(Collected data entries)
====
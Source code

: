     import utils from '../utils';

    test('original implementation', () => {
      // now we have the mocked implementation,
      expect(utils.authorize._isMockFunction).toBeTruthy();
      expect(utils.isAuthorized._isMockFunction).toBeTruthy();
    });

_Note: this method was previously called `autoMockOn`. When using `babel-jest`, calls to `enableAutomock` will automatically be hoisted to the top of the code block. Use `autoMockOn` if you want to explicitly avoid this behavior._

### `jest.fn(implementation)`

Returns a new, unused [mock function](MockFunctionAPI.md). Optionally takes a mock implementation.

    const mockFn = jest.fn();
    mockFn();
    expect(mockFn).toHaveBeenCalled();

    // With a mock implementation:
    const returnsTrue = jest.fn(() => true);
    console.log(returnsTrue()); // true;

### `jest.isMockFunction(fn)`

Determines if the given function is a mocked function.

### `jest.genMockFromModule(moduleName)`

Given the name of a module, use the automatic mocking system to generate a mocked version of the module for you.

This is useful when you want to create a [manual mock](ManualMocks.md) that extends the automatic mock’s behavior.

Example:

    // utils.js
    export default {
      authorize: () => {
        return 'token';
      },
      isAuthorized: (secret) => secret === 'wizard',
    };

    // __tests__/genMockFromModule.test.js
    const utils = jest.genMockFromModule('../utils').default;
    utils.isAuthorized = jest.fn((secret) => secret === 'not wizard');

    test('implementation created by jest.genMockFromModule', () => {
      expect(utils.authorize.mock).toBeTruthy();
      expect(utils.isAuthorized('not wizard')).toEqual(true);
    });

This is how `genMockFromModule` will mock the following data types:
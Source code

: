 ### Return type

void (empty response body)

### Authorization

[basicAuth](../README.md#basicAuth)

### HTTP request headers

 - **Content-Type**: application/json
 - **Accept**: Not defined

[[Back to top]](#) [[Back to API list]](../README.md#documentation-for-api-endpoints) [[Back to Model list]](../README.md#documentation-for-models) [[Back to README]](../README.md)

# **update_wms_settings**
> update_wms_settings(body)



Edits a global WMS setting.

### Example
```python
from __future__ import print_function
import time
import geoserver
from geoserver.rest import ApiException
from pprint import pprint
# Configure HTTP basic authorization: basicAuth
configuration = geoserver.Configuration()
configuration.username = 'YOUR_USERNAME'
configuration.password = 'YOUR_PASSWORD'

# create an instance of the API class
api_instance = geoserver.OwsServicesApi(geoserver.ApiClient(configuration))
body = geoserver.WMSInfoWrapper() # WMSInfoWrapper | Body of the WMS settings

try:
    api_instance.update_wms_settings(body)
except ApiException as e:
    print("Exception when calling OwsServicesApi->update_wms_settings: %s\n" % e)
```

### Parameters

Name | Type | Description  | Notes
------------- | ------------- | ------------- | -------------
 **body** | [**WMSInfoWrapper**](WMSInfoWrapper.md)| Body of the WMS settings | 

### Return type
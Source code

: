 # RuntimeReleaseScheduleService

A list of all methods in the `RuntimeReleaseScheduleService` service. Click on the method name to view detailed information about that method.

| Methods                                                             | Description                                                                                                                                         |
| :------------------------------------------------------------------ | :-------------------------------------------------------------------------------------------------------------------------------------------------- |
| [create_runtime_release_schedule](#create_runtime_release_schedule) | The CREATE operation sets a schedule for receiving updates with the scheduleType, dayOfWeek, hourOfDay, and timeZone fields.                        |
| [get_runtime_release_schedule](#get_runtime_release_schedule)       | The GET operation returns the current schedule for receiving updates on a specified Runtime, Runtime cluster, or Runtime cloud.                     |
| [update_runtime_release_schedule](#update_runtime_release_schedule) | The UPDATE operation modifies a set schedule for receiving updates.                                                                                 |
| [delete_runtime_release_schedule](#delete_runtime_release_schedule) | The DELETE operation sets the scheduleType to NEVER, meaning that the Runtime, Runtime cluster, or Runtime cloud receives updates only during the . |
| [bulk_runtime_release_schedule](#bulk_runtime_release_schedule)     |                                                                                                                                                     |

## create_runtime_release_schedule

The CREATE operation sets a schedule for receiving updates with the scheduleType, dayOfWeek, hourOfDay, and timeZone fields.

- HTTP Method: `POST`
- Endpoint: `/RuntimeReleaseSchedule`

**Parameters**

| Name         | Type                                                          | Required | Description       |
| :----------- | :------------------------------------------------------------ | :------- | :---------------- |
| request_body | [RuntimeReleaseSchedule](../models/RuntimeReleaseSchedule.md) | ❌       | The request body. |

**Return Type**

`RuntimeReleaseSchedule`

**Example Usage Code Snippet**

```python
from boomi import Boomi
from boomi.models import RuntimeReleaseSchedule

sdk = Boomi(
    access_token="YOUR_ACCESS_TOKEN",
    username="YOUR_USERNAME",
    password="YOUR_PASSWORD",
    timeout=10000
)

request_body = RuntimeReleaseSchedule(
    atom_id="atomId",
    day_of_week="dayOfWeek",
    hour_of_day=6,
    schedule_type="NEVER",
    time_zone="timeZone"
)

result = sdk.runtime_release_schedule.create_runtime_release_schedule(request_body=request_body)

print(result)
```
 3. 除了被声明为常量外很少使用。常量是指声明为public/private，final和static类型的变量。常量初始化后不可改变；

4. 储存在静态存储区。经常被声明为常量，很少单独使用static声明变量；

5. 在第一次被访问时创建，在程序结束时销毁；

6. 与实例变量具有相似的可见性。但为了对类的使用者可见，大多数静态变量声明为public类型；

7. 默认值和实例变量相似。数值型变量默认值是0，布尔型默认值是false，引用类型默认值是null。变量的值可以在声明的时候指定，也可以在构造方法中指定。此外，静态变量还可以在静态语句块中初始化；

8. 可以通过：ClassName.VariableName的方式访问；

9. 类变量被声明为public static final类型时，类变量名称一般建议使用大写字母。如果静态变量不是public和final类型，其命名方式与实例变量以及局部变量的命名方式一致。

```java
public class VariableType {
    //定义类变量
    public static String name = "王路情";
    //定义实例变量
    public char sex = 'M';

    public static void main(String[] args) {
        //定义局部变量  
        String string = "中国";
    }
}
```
====
The full data, transcribed without change, is the expected answer.

Exercise output
Source code

:     import utils from '../utils';

    test('original implementation', () => {
      // now we have the mocked implementation,
      expect(utils.authorize._isMockFunction).toBeTruthy();
      expect(utils.isAuthorized._isMockFunction).toBeTruthy();
    });

_Note: this method was previously called `autoMockOn`. When using `babel-jest`, calls to `enableAutomock` will automatically be hoisted to the top of the code block. Use `autoMockOn` if you want to explicitly avoid this behavior._

### `jest.fn(implementation)`

Returns a new, unused [mock function](MockFunctionAPI.md). Optionally takes a mock implementation.

    const mockFn = jest.fn();
    mockFn();
    expect(mockFn).toHaveBeenCalled();

    // With a mock implementation:
    const returnsTrue = jest.fn(() => true);
    console.log(returnsTrue()); // true;

### `jest.isMockFunction(fn)`

Determines if the given function is a mocked function.

### `jest.genMockFromModule(moduleName)`

Given the name of a module, use the automatic mocking system to generate a mocked version of the module for you.

This is useful when you want to create a [manual mock](ManualMocks.md) that extends the automatic mock’s behavior.

Example:

    // utils.js
    export default {
      authorize: () => {
        return 'token';
      },
      isAuthorized: (secret) => secret === 'wizard',
    };

    // __tests__/genMockFromModule.test.js
    const utils = jest.genMockFromModule('../utils').default;
    utils.isAuthorized = jest.fn((secret) => secret === 'not wizard');

    test('implementation created by jest.genMockFromModule', () => {
      expect(utils.authorize.mock).toBeTruthy();
      expect(utils.isAuthorized('not wizard')).toEqual(true);
    });

This is how `genMockFromModule` will mock the following data types:
Source code

: ### Return type

void (empty response body)

### Authorization

[basicAuth](../README.md#basicAuth)

### HTTP request headers

 - **Content-Type**: application/json
 - **Accept**: Not defined

[[Back to top]](#) [[Back to API list]](../README.md#documentation-for-api-endpoints) [[Back to Model list]](../README.md#documentation-for-models) [[Back to README]](../README.md)

# **update_wms_settings**
> update_wms_settings(body)



Edits a global WMS setting.

### Example
```python
from __future__ import print_function
import time
import geoserver
from geoserver.rest import ApiException
from pprint import pprint
# Configure HTTP basic authorization: basicAuth
configuration = geoserver.Configuration()
configuration.username = 'YOUR_USERNAME'
configuration.password = 'YOUR_PASSWORD'

# create an instance of the API class
api_instance = geoserver.OwsServicesApi(geoserver.ApiClient(configuration))
body = geoserver.WMSInfoWrapper() # WMSInfoWrapper | Body of the WMS settings

try:
    api_instance.update_wms_settings(body)
except ApiException as e:
    print("Exception when calling OwsServicesApi->update_wms_settings: %s\n" % e)
```

### Parameters

Name | Type | Description  | Notes
------------- | ------------- | ------------- | -------------
 **body** | [**WMSInfoWrapper**](WMSInfoWrapper.md)| Body of the WMS settings | 

### Return type
Source code

: # RuntimeReleaseScheduleService

A list of all methods in the `RuntimeReleaseScheduleService` service. Click on the method name to view detailed information about that method.

| Methods                                                             | Description                                                                                                                                         |
| :------------------------------------------------------------------ | :-------------------------------------------------------------------------------------------------------------------------------------------------- |
| [create_runtime_release_schedule](#create_runtime_release_schedule) | The CREATE operation sets a schedule for receiving updates with the scheduleType, dayOfWeek, hourOfDay, and timeZone fields.                        |
| [get_runtime_release_schedule](#get_runtime_release_schedule)       | The GET operation returns the current schedule for receiving updates on a specified Runtime, Runtime cluster, or Runtime cloud.                     |
| [update_runtime_release_schedule](#update_runtime_release_schedule) | The UPDATE operation modifies a set schedule for receiving updates.                                                                                 |
| [delete_runtime_release_schedule](#delete_runtime_release_schedule) | The DELETE operation sets the scheduleType to NEVER, meaning that the Runtime, Runtime cluster, or Runtime cloud receives updates only during the . |
| [bulk_runtime_release_schedule](#bulk_runtime_release_schedule)     |                                                                                                                                                     |

## create_runtime_release_schedule

The CREATE operation sets a schedule for receiving updates with the scheduleType, dayOfWeek, hourOfDay, and timeZone fields.

- HTTP Method: `POST`
- Endpoint: `/RuntimeReleaseSchedule`

**Parameters**

| Name         | Type                                                          | Required | Description       |
| :----------- | :------------------------------------------------------------ | :------- | :---------------- |
| request_body | [RuntimeReleaseSchedule](../models/RuntimeReleaseSchedule.md) | ❌       | The request body. |

**Return Type**

`RuntimeReleaseSchedule`

**Example Usage Code Snippet**

```python
from boomi import Boomi
from boomi.models import RuntimeReleaseSchedule

sdk = Boomi(
    access_token="YOUR_ACCESS_TOKEN",
    username="YOUR_USERNAME",
    password="YOUR_PASSWORD",
    timeout=10000
)

request_body = RuntimeReleaseSchedule(
    atom_id="atomId",
    day_of_week="dayOfWeek",
    hour_of_day=6,
    schedule_type="NEVER",
    time_zone="timeZone"
)

result = sdk.runtime_release_schedule.create_runtime_release_schedule(request_body=request_body)

print(result)
```
 3. 除了被声明为常量外很少使用。常量是指声明为public/private，final和static类型的变量。常量初始化后不可改变；

4. 储存在静态存储区。经常被声明为常量，很少单独使用static声明变量；

5. 在第一次被访问时创建，在程序结束时销毁；

6. 与实例变量具有相似的可见性。但为了对类的使用者可见，大多数静态变量声明为public类型；

7. 默认值和实例变量相似。数值型变量默认值是0，布尔型默认值是false，引用类型默认值是null。变量的值可以在声明的时候指定，也可以在构造方法中指定。此外，静态变量还可以在静态语句块中初始化；

8. 可以通过：ClassName.VariableName的方式访问；

9. 类变量被声明为public static final类型时，类变量名称一般建议使用大写字母。如果静态变量不是public和final类型，其命名方式与实例变量以及局部变量的命名方式一致。

```java
public class VariableType {
    //定义类变量
    public static String name = "王路情";
    //定义实例变量
    public char sex = 'M';

    public static void main(String[] args) {
        //定义局部变量  
        String string = "中国";
    }
}
```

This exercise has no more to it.